# EXERCISE OBJECTIVE
Your output should reproduce each entry exactly, with none of its pictures.

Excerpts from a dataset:
++++++++
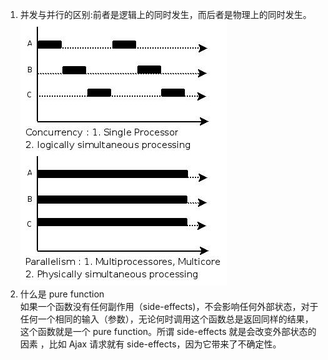 1. 并发与并行的区别:前者是逻辑上的同时发生，而后者是物理上的同时发生。
![image](https://raw.githubusercontent.com/lwwjxz/Blogs/master/image/1.jpeg)  
2. 什么是 pure function  
如果一个函数没有任何副作用（side-effects)，不会影响任何外部状态，对于任何一个相同的输入（参数），无论何时调用这个函数总是返回同样的结果，这个函数就是一个 pure function。所谓 side-effects 就是会改变外部状态的因素 ，比如 Ajax 请求就有 side-effects，因为它带来了不确定性。
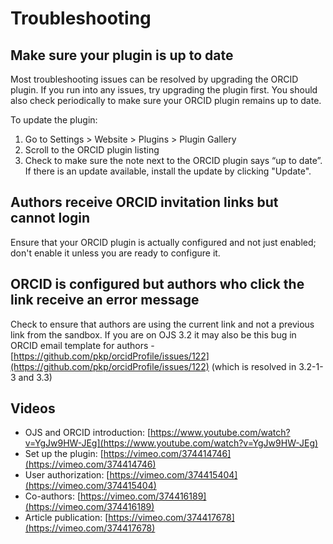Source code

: # Troubleshooting

## Make sure your plugin is up to date

Most troubleshooting issues can be resolved by upgrading the ORCID plugin. If you run into any issues, try upgrading the plugin first. You should also check periodically to make sure your ORCID plugin remains up to date.

To update the plugin:

1. Go to Settings > Website > Plugins > Plugin Gallery
2. Scroll to the ORCID plugin listing
3. Check to make sure the note next to the ORCID plugin says “up to date”. If there is an update available, install the update by clicking "Update".

## Authors receive ORCID invitation links but cannot login

Ensure  that your ORCID plugin is actually configured and not just enabled; don't enable it unless you are ready to configure it.

## ORCID is configured but authors who click the link receive an error message

Check to ensure that authors are using the current link and not a previous link from the sandbox. If you are on OJS 3.2 it may also be this bug in ORCID email template for authors - [https://github.com/pkp/orcidProfile/issues/122](https://github.com/pkp/orcidProfile/issues/122) (which is resolved in 3.2-1-3 and 3.3)

## Videos

- OJS and ORCID introduction: [https://www.youtube.com/watch?v=YgJw9HW-JEg](https://www.youtube.com/watch?v=YgJw9HW-JEg)
- Set up the plugin: [https://vimeo.com/374414746](https://vimeo.com/374414746)
- User authorization: [https://vimeo.com/374415404](https://vimeo.com/374415404)
- Co-authors: [https://vimeo.com/374416189](https://vimeo.com/374416189)
- Article publication: [https://vimeo.com/374417678](https://vimeo.com/374417678)
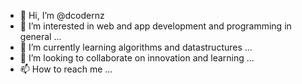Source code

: - 👋 Hi, I’m @dcodernz
- 👀 I’m interested in web and app development and programming in general ...
- 🌱 I’m currently learning algorithms and datastructures ...
- 💞️ I’m looking to collaborate on innovation and learning ...
- 📫 How to reach me ...

<!---
dcodernz/dcodernz is a ✨ special ✨ repository because its `README.md` (this file) appears on your GitHub profile.
You can click the Preview link to take a look at your changes.
--->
++++++++
# WRITTEN RESPONSE
 1. 并发与并行的区别:前者是逻辑上的同时发生，而后者是物理上的同时发生。
![image](https://raw.githubusercontent.com/lwwjxz/Blogs/master/image/1.jpeg)  
2. 什么是 pure function  
如果一个函数没有任何副作用（side-effects)，不会影响任何外部状态，对于任何一个相同的输入（参数），无论何时调用这个函数总是返回同样的结果，这个函数就是一个 pure function。所谓 side-effects 就是会改变外部状态的因素 ，比如 Ajax 请求就有 side-effects，因为它带来了不确定性。
Source code

: # Troubleshooting

## Make sure your plugin is up to date

Most troubleshooting issues can be resolved by upgrading the ORCID plugin. If you run into any issues, try upgrading the plugin first. You should also check periodically to make sure your ORCID plugin remains up to date.

To update the plugin:

1. Go to Settings > Website > Plugins > Plugin Gallery
2. Scroll to the ORCID plugin listing
3. Check to make sure the note next to the ORCID plugin says “up to date”. If there is an update available, install the update by clicking "Update".

## Authors receive ORCID invitation links but cannot login

Ensure  that your ORCID plugin is actually configured and not just enabled; don't enable it unless you are ready to configure it.

## ORCID is configured but authors who click the link receive an error message

Check to ensure that authors are using the current link and not a previous link from the sandbox. If you are on OJS 3.2 it may also be this bug in ORCID email template for authors - [https://github.com/pkp/orcidProfile/issues/122](https://github.com/pkp/orcidProfile/issues/122) (which is resolved in 3.2-1-3 and 3.3)

## Videos

- OJS and ORCID introduction: [https://www.youtube.com/watch?v=YgJw9HW-JEg](https://www.youtube.com/watch?v=YgJw9HW-JEg)
- Set up the plugin: [https://vimeo.com/374414746](https://vimeo.com/374414746)
- User authorization: [https://vimeo.com/374415404](https://vimeo.com/374415404)
- Co-authors: [https://vimeo.com/374416189](https://vimeo.com/374416189)
- Article publication: [https://vimeo.com/374417678](https://vimeo.com/374417678)
Source code

: - 👋 Hi, I’m @dcodernz
- 👀 I’m interested in web and app development and programming in general ...
- 🌱 I’m currently learning algorithms and datastructures ...
- 💞️ I’m looking to collaborate on innovation and learning ...
- 📫 How to reach me ...

<!---
dcodernz/dcodernz is a ✨ special ✨ repository because its `README.md` (this file) appears on your GitHub profile.
You can click the Preview link to take a look at your changes.
--->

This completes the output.